Reset A A Font size: Print

District Court of Appeal, Second District, Division 1, California.


Cr. 2928.

Decided: March 22, 1937

Morris Lavine, of Los Angeles, for appellant. U. S. Webb, Atty. Gen., and Paul D. McCormick, Deputy Atty. Gen., for the People.

Defendant was charged with the violation of section 476a of the Penal Code after a prior conviction of a felony, to wit, forgery, in the state of Wisconsin.
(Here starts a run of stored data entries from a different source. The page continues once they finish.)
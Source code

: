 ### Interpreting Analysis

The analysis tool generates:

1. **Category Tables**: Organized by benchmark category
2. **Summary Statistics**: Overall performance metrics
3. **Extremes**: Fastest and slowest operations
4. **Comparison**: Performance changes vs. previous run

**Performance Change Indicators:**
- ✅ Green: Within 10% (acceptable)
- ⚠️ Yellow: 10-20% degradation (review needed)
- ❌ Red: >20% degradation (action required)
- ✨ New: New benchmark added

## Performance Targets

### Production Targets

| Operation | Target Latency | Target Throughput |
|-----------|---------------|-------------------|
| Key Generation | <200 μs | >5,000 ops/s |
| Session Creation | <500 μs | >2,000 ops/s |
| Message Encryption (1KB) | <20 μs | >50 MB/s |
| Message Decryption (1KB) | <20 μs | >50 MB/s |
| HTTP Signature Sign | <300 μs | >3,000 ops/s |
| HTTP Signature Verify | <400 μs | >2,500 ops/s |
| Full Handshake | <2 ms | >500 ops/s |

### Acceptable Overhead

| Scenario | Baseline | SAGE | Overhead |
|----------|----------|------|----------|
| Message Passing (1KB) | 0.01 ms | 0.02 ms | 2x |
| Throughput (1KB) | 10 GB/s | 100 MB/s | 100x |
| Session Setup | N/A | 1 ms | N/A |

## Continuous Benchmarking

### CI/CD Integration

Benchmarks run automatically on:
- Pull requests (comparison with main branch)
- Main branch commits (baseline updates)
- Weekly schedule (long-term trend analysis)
Defendant pleaded guilty to the alleged offense, but denied the prior conviction on the ground that he had been pardoned by the Governor of Wisconsin. The court found on the trial of this last issue that defendant had theretofore been convicted of the felony alleged, whereupon judgment was then and there pronounced. The appeal is from the judgment, and, also, an attempted appeal is made from the “findings in the judgment that the defendant has suffered a prior conviction.” No appeal lies from the findings, and the attempted appeal therefrom is therefore dismissed.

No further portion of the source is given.